No resultado acumulado do ano, os 35 IPOs (ofertas iniciais) e 19 follow-ons (ofertas subsequentes) somaram R$ 89,4 bilhões, o que representou alta de 76% sobre o mesmo período de 2020 — e cerca de 30% do total de emissões de ações. Quanto ao perfil dos subscritores, os fundos de investimento (46,6%) e investidores estrangeiros (36,7%) continuaram como os maiores compradores desses ativos de renda variável no país.

Parte das ofertas públicas iniciais de ações não se realizou e suas empresas apelaram para operações de M&A (Fusões e Aquisições). Até o mês de julho de 2021, foram movimentados US$ 54,8 bilhões em 286 transações, ante os US$ 11 bilhões (253 operações) no mesmo período do ano passado.

O movimento de IPO não deve ser visto “como um início nem como um fim” do ciclo para uma empresa. Com a desistência de abertura de capital, as empresas podem buscar um aporte privado do controlador e depois retomar os planos de ir à bolsa. O preço das ações reflete muitas vezes o cenário em curto prazo. IPO dá o preço, não o valor.

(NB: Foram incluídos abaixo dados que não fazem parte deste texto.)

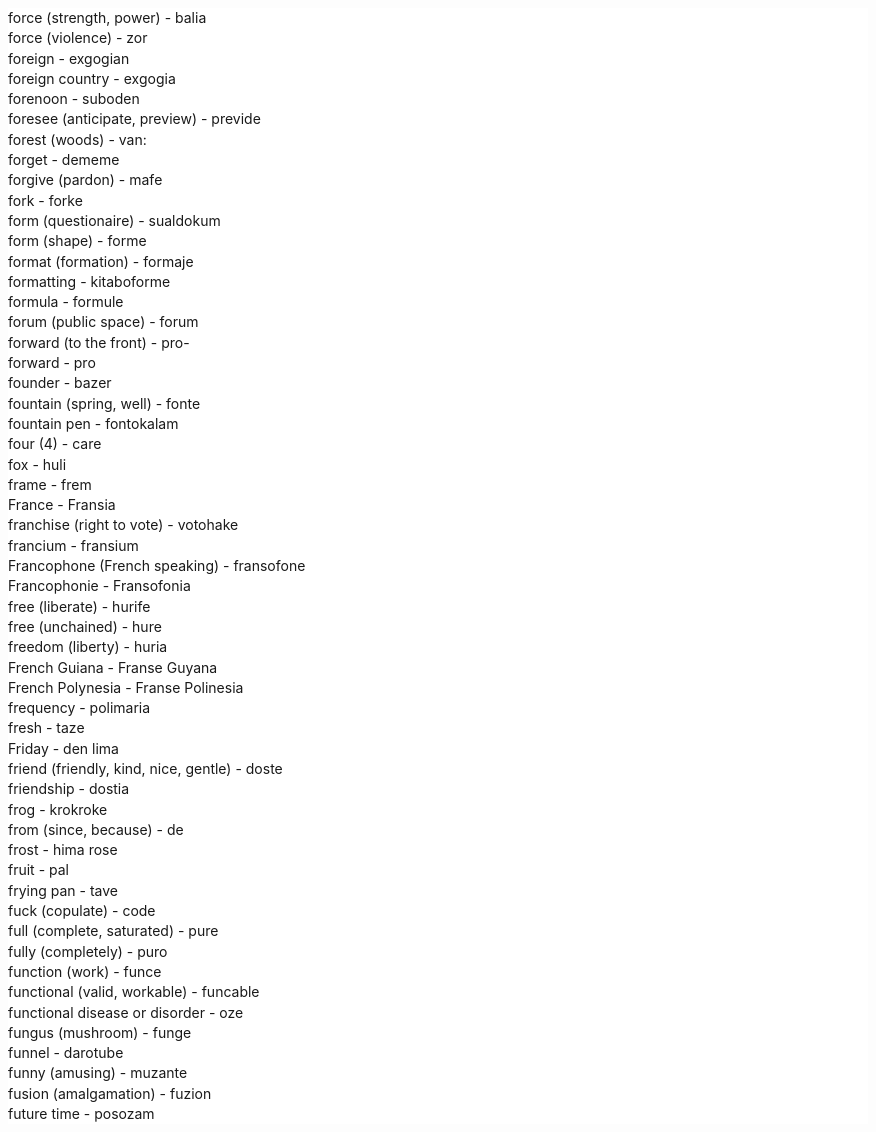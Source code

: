 force (strength, power) - balia  
force (violence) - zor  
foreign - exgogian  
foreign country - exgogia  
forenoon - suboden  
foresee (anticipate, preview) - previde  
forest (woods) - van:  
forget - dememe  
forgive (pardon) - mafe  
fork - forke  
form (questionaire) - sualdokum  
form (shape) - forme  
format (formation) - formaje  
formatting - kitaboforme  
formula - formule  
forum (public space) - forum  
forward (to the front) - pro-  
forward - pro  
founder - bazer  
fountain (spring, well) - fonte  
fountain pen - fontokalam  
four (4) - care  
fox - huli  
frame - frem  
France - Fransia  
franchise (right to vote) - votohake  
francium - fransium  
Francophone (French speaking) - fransofone  
Francophonie - Fransofonia  
free (liberate) - hurife  
free (unchained) - hure  
freedom (liberty) - huria  
French Guiana - Franse Guyana  
French Polynesia - Franse Polinesia  
frequency - polimaria  
fresh - taze  
Friday - den lima  
friend (friendly, kind, nice, gentle) - doste  
friendship - dostia  
frog - krokroke  
from (since, because) - de  
frost - hima rose  
fruit - pal  
frying pan - tave  
fuck (copulate) - code  
full (complete, saturated) - pure  
fully (completely) - puro  
function (work) - funce  
functional (valid, workable) - funcable  
functional disease or disorder - oze  
fungus (mushroom) - funge  
funnel - darotube  
funny (amusing) - muzante  
fusion (amalgamation) - fuzion  
future time - posozam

É um caminho natural as empresas buscarem o mercado de capitais para se financiar. A transição para o M&A, depois de uma tentativa frustrada de ir à bolsa, pode ter uma dinâmica diferente, porque o valor do ativo já foi testado por essas companhias já terem passado por diligências de instituições financeiras.

Há casos também de companhias privadas com possibilidade de se fundir com outras listadas na bolsa, em um processo conhecido como “IPO reverso”. Para a empresa adquirida por SPAC – Sociedade de Propósito Específico, criada por fundos de investimentos ou executivos com profundo conhecimento de um determinado setor de atividade, os principais atrativos são receber a capitalização dela. Ao se fundir com ela, a empresa tem seu capital aberto em bolsa de valores sem precisar passar pelo longo e penoso processo de precificação no IPO e depois desvalorização no mercado de ações.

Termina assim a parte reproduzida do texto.